Cris Freddi pays tribute to Sir Stanley Matthews
It’s almost as if he just fancied seeing in the new millennium. Or maybe he thought 85 was quite a round number. We all assumed Stan would go on for ever.
That’s partly because he did. League football from 1932 to 1965, a 22-year international career, Footballer of the Year at 48 – tributes to the legendary fitness that explained why he always looked the same sort of age, ie old, the rather wizened appearance of the very slim and fit (Tom Finney and Lester Piggott had it).

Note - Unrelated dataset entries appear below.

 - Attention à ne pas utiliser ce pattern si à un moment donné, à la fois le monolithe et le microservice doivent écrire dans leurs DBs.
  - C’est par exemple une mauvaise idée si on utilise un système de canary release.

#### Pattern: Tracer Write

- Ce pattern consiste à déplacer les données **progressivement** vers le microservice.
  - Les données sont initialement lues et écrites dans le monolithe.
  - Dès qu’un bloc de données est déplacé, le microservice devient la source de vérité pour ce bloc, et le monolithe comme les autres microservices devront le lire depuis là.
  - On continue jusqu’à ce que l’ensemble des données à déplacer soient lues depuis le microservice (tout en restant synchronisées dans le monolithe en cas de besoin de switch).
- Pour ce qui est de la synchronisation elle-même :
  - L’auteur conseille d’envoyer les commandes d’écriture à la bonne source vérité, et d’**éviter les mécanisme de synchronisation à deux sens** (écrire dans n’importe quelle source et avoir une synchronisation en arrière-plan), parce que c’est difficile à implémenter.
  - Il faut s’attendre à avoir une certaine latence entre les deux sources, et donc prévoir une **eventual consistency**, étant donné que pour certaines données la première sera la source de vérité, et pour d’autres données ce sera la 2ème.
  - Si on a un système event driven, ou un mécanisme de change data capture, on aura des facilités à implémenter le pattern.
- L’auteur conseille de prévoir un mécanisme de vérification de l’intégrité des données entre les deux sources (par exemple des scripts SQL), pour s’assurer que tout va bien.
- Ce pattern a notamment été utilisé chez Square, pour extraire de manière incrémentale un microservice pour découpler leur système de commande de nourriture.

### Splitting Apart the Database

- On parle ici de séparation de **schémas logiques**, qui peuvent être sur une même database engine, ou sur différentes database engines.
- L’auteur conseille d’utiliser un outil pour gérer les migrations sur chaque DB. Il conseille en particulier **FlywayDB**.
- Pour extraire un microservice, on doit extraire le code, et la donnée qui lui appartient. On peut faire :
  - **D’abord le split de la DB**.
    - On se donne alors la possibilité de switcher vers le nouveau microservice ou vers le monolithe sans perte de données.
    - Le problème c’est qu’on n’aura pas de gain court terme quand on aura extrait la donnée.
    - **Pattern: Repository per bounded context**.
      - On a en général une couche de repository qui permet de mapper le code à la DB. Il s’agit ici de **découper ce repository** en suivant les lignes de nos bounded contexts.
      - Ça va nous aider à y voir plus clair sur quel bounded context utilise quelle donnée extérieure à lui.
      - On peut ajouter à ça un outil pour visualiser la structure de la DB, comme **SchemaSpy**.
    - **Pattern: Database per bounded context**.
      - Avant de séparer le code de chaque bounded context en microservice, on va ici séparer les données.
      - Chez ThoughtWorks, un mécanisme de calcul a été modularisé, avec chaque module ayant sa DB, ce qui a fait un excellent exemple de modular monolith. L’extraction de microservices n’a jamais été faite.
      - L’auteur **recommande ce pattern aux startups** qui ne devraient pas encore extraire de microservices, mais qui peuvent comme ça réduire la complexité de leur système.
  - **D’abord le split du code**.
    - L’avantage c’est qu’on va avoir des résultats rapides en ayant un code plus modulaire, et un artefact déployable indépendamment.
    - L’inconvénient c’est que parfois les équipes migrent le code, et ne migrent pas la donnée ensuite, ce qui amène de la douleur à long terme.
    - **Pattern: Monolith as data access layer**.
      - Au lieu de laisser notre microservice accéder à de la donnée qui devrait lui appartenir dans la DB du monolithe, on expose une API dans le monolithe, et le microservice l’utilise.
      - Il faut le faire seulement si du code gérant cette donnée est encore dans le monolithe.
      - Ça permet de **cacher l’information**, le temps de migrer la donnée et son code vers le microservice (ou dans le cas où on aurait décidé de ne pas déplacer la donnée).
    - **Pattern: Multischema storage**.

His various obits have all been emphasising what a perfect gent he was: for example not a single booking in 700 League matches. There’s no reason to doubt it, and it’s good to hear, but I’m not particularly interested unless it was part of his armoury; maybe the fact he didn’t react made him relatively untouchable in the way Bobby Charlton’s supposed to have been. If not, it’s irrelevant. I mean, if you take his only real challengers as Greatest Outside Right of the Century, Garrincha had kids all over the place, left his wife for a nightclub singer and died in poverty; and in between World Cups the amazing Helmut Rahn grew as round as a barrel of the lager he was so fond of. All I care about is how good Stan was as a player.
There were doubts at the time. He won only 54 caps compared with Finney’s 76, he scored only 11 goals in those internationals, his concern with beating a man was criticised for slowing down the attack – and we all know he was a one-trick magician, some of his contemporaries are adamant about it. Shuffle up to his full-back, dummy inside, scoot past on the outside. He was so quick he got away with it time and again.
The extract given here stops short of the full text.